Happy Opening Night!  Logan Webb and the Giants will host Max Fried and the Yankees at 7:05pm central tonight on Netflix.  Until then, we've got a subscriber mailbag that gets into the Braves' series of core player extensions, which teams have the most concerning injury issues, outlooks for the Rangers and Pirates, and much more.

Matthew asks:

As a Mets fan, several years ago all I heard was how the Braves had built the foundation of their next dynasty by convincing multiple players to sign seemingly below-market deals. Acuña, Albies, Murphy, Riley, Olson, Harris, and probably several others I'm forgetting.

Obviously the team was besieged by injuries when they missed the playoffs last year, but looking back now, how are those contracts holding up? Albies and Riley have regressed, Harris was a tale of two halves last year, Acuña is coming off two serious knee injuries, and Murphy's banner year looks like an outlier.

Giving Acuña a pass because injuries are unpredictable (and he's still an MVP candidate when healthy), are there any of these contracts that you think AA would like a do-over on? Or, since they were seen as being below-market rates, are they still showing positive value?

Alex Anthopoulos has sat atop the Braves' front office for more than eight years now.  He's done a whopping 21 extensions in that time.

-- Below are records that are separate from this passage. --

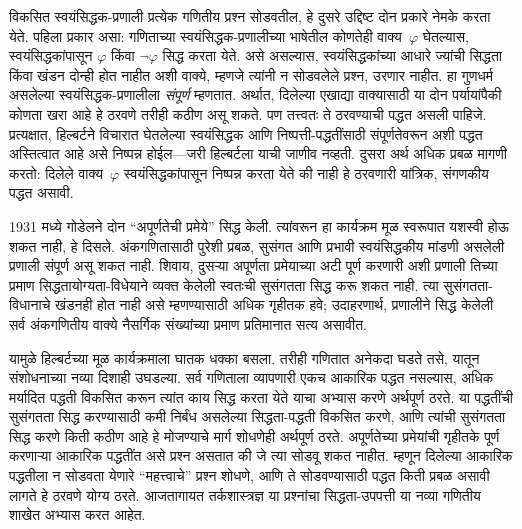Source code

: विकसित स्वयंसिद्धक-प्रणाली प्रत्येक गणितीय प्रश्न सोडवतील, हे दुसरे
उद्दिष्ट दोन प्रकारे नेमके करता येते. पहिला प्रकार असा: गणिताच्या
स्वयंसिद्धक-प्रणालीच्या भाषेतील कोणतेही वाक्य~$\varphi$ घेतल्यास,
स्वयंसिद्धकांपासून $\varphi$ किंवा $\lnot \varphi$ सिद्ध करता येते. असे असल्यास,
स्वयंसिद्धकांच्या आधारे ज्यांची सिद्धता किंवा खंडन दोन्ही होत नाहीत अशी
वाक्ये, म्हणजे त्यांनी न सोडवलेले प्रश्न, उरणार नाहीत. हा गुणधर्म
असलेल्या स्वयंसिद्धक-प्रणालीला \emph{संपूर्ण} म्हणतात. अर्थात, दिलेल्या
एखाद्या वाक्यासाठी या दोन पर्यायांपैकी कोणता खरा आहे हे ठरवणे तरीही
कठीण असू शकते. पण तत्त्वतः ते ठरवण्याची पद्धत असली पाहिजे. प्रत्यक्षात,
हिल्बर्टने विचारात घेतलेल्या स्वयंसिद्धक आणि निष्पत्ती-पद्धतींसाठी
संपूर्णतेवरून अशी पद्धत अस्तित्वात आहे असे निष्पन्न होईल---जरी हिल्बर्टला
याची जाणीव नव्हती. दुसरा अर्थ अधिक प्रबळ मागणी करतो: दिलेले
वाक्य~$\varphi$ स्वयंसिद्धकांपासून निष्पन्न करता येते की नाही हे ठरवणारी
यांत्रिक, संगणकीय पद्धत असावी.

1931 मध्ये गोडेलने दोन ``अपूर्णतेची प्रमेये'' सिद्ध केली. त्यांवरून
हा कार्यक्रम मूळ स्वरूपात यशस्वी होऊ शकत नाही, हे दिसले. अंकगणितासाठी
पुरेशी प्रबळ, सुसंगत आणि प्रभावी स्वयंसिद्धकीय मांडणी असलेली प्रणाली
संपूर्ण असू शकत नाही. शिवाय, दुसऱ्या अपूर्णता प्रमेयाच्या अटी पूर्ण करणारी
अशी प्रणाली तिच्या प्रमाण सिद्धतायोग्यता-विधेयाने व्यक्त केलेली स्वतःची
सुसंगतता सिद्ध करू शकत नाही. त्या सुसंगतता-विधानाचे खंडनही होत नाही असे
म्हणण्यासाठी अधिक गृहीतक हवे; उदाहरणार्थ, प्रणालीने सिद्ध केलेली सर्व
अंकगणितीय वाक्ये नैसर्गिक संख्यांच्या प्रमाण प्रतिमानात सत्य असावीत.


यामुळे हिल्बर्टच्या मूळ कार्यक्रमाला घातक धक्का बसला. तरीही गणितात
अनेकदा घडते तसे, यातून संशोधनाच्या नव्या दिशाही उघडल्या. सर्व गणिताला
व्यापणारी एकच आकारिक पद्धत नसल्यास, अधिक मर्यादित पद्धती विकसित करून
त्यांत काय सिद्ध करता येते याचा अभ्यास करणे अर्थपूर्ण ठरते. या पद्धतींची
सुसंगतता सिद्ध करण्यासाठी कमी निर्बंध असलेल्या सिद्धता-पद्धती विकसित
करणे, आणि त्यांची सुसंगतता सिद्ध करणे किती कठीण आहे हे मोजण्याचे मार्ग
शोधणेही अर्थपूर्ण ठरते. अपूर्णतेच्या प्रमेयांची गृहीतके पूर्ण करणाऱ्या
आकारिक पद्धतींत असे प्रश्न असतात की जे त्या सोडवू शकत नाहीत. म्हणून
दिलेल्या आकारिक पद्धतीला न सोडवता येणारे ``महत्त्वाचे'' प्रश्न शोधणे,
आणि ते सोडवण्यासाठी पद्धत किती प्रबळ असावी लागते हे ठरवणे योग्य ठरते.
आजतागायत तर्कशास्त्रज्ञ या प्रश्नांचा सिद्धता-उपपत्ती या नव्या
गणितीय शाखेत अभ्यास करत आहेत.












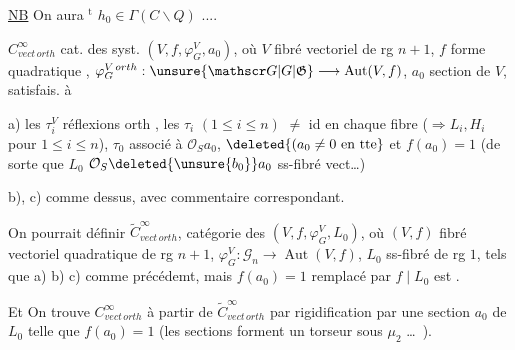 \uline{ NB} On aura $^{\mathrm t}$ $h_0\in\Gamma(C\smallsetminus Q)$ ....

$C^\infty_{vect\,orth}$ cat. des syst. $(V,f,\varphi_G^V,a_0)$, où $V$ fibré vectoriel de rg $n+1$, $f$ forme quadratique , $\varphi_G^{V\,orth}:\unsure{\mathscr G|G|\mathfrak G}\longrightarrow\operatorname{Aut}(V,f)$, $a_0$ section de $V$, satisfais. à

a) les $\tau_i^V$ réflexions orth , les $\tau_i$ $(1\leq i\leq n)$  $\ne$ id en chaque fibre ($\Rightarrow L_i,H_i$ pour $1\leq i\leq n$), $\tau_0$ associé à $\mathcal O_S a_0$, $\deleted{(a_0\ne0\text{ en tte}}$ et $\boxed{f(a_0)=1}$ (de sorte que $L_0$ $\mathcal O_S\deleted{\unsure{b_0}}a_0$ ss-fibré vect\ldots)

b), c) comme dessus, avec commentaire correspondant.

On pourrait définir $\widetilde C^\infty_{vect\,orth}$, catégorie des  $(V,f,\varphi_G^V,L_0)$, où   $(V,f)$ fibré vectoriel quadratique  de rg $n+1$, $\varphi_G^V:\mathscr G_n\longrightarrow\operatorname{Aut}(V,f)$, $L_0$ ss-fibré de rg $1$, tels que a) b) c) comme précédemt, mais $f(a_0)=1$ remplacé par $f\mid L_0$ est \uline{}.

Et On trouve $C^\infty_{vect\,orth}$ à partir de $\widetilde C^\infty_{vect\,orth}$ par rigidification par une section $a_0$ de $L_0$ telle que $f(a_0)=1$ (les sections forment un torseur sous $\mu_2$ \ldots\ ).



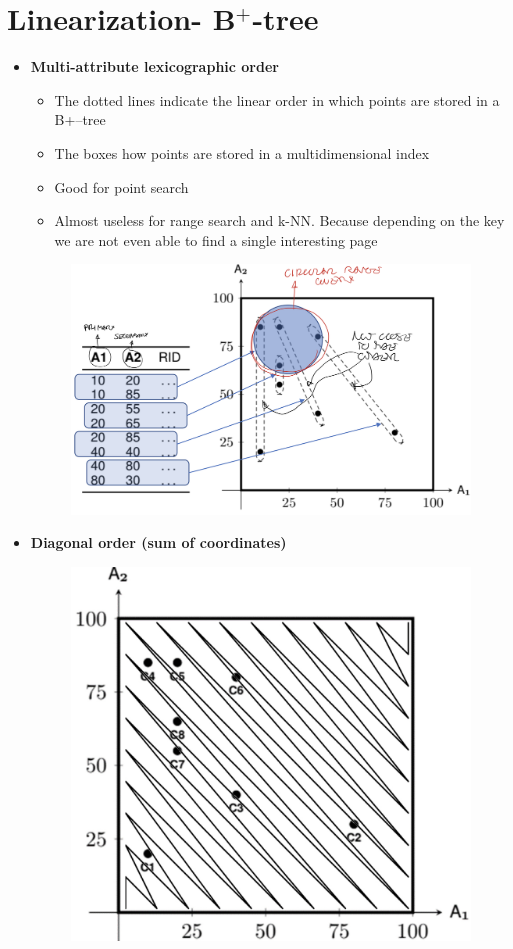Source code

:\section{Linearization- B$^+$-tree}
\begin{itemize}
    \item \textbf{Multi-attribute lexicographic order}
    \begin{itemize}
        \item The dotted lines indicate the linear order in which points are stored in a B+–tree
        \item The boxes how points are stored in a multidimensional index
        \item Good for point search
        \item Almost useless for range search and k-NN. Because depending on the key we are not even able to find a single interesting page
    \end{itemize}
    \begin{figure}[h]
         \centering
         \includegraphics[width=.5\linewidth]{images/DBMS_Internals/MultiDimensionalDataOrganizations/multi-att-lexigo.jpeg}
    \end{figure}
    
    \newpage
    \item \textbf{Diagonal order (sum of coordinates)}
    \begin{figure}[h]
         \centering
         \includegraphics[width=.4\linewidth]{images/DBMS_Internals/MultiDimensionalDataOrganizations/diagonal_order.jpeg}
    \end{figure}


\end{itemize}
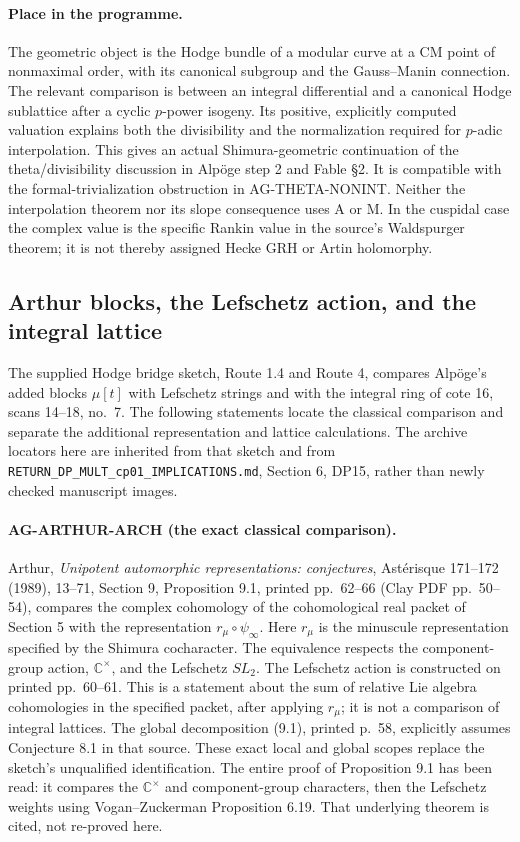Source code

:\paragraph{Place in the programme.}
The geometric object is the Hodge bundle of a modular curve at a CM
point of nonmaximal order, with its canonical subgroup and the
Gauss--Manin connection.  The relevant comparison is between an
integral differential and a canonical Hodge sublattice after a cyclic
$p$-power isogeny.  Its positive, explicitly computed valuation
explains both the divisibility and the normalization required for
$p$-adic interpolation.  This gives an actual Shimura-geometric
continuation of the theta/divisibility discussion in Alpöge step 2
and Fable \S2.  It is compatible with the formal-trivialization
obstruction in AG-THETA-NONINT.  Neither the interpolation theorem
nor its slope consequence uses A or M.  In the cuspidal case the
complex value is the specific Rankin value in the source's
Waldspurger theorem; it is not thereby assigned Hecke GRH or
Artin holomorphy.

\subsection{Arthur blocks, the Lefschetz action, and the integral lattice}
\label{ag:arthur}

The supplied Hodge bridge sketch, Route 1.4 and Route 4, compares
Alpöge's added blocks $\mu[t]$ with Lefschetz strings and with the
integral ring of cote 16, scans 14--18, no.~7. The following
statements locate the classical comparison and separate the
additional representation and lattice calculations. The archive
locators here are inherited from that sketch and from
\texttt{RETURN\_DP\_MULT\_cp01\_IMPLICATIONS.md}, Section 6,
DP15, rather than newly checked manuscript images.

\paragraph{AG-ARTHUR-ARCH (the exact classical comparison).}
Arthur, \emph{Unipotent automorphic representations: conjectures},
Astérisque 171--172 (1989), 13--71, Section 9,
Proposition 9.1, printed pp.~62--66 (Clay PDF pp.~50--54),
compares the complex cohomology of the cohomological real packet
of Section 5 with the representation $r_\mu\circ\psi_\infty$.
Here $r_\mu$ is the minuscule representation specified by the
Shimura cocharacter. The equivalence respects the component-group
action, $\mathbb C^\times$, and the Lefschetz $SL_2$.
The Lefschetz action is constructed on printed pp.~60--61.
This is a statement about the sum of relative Lie algebra
cohomologies in the specified packet, after applying $r_\mu$;
it is not a comparison of integral lattices. The global
decomposition (9.1), printed p.~58, explicitly assumes
Conjecture 8.1 in that source. These exact local and global
scopes replace the sketch's unqualified identification.
The entire proof of Proposition 9.1 has been read: it compares
the $\mathbb C^\times$ and component-group characters, then the
Lefschetz weights using Vogan--Zuckerman Proposition 6.19.
That underlying theorem is cited, not re-proved here.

The biggest extension went to Austin Riley, who signed for $212MM over ten years.  Had the Braves not done this deal, Riley would've been a free agent this past offseason, theoretically coming off a couple of injury-related down years.  But he'd still be a 29-year-old with a three-year, 16.1 WAR run on his resume, so he probably would've signed a high-AAV opt-out deal.  As it stands, the Braves probably paid a bit above market value for Riley's arbitration years.  That's not a big issue, but from this point forward it's as if they signed him to a seven-year, $154MM free agent deal with an eighth-year club option.  That's not really the type of deal Riley would've signed this past offseason, but the $22MM AAV is low enough where there's room for profit if he bounces back in the next couple years.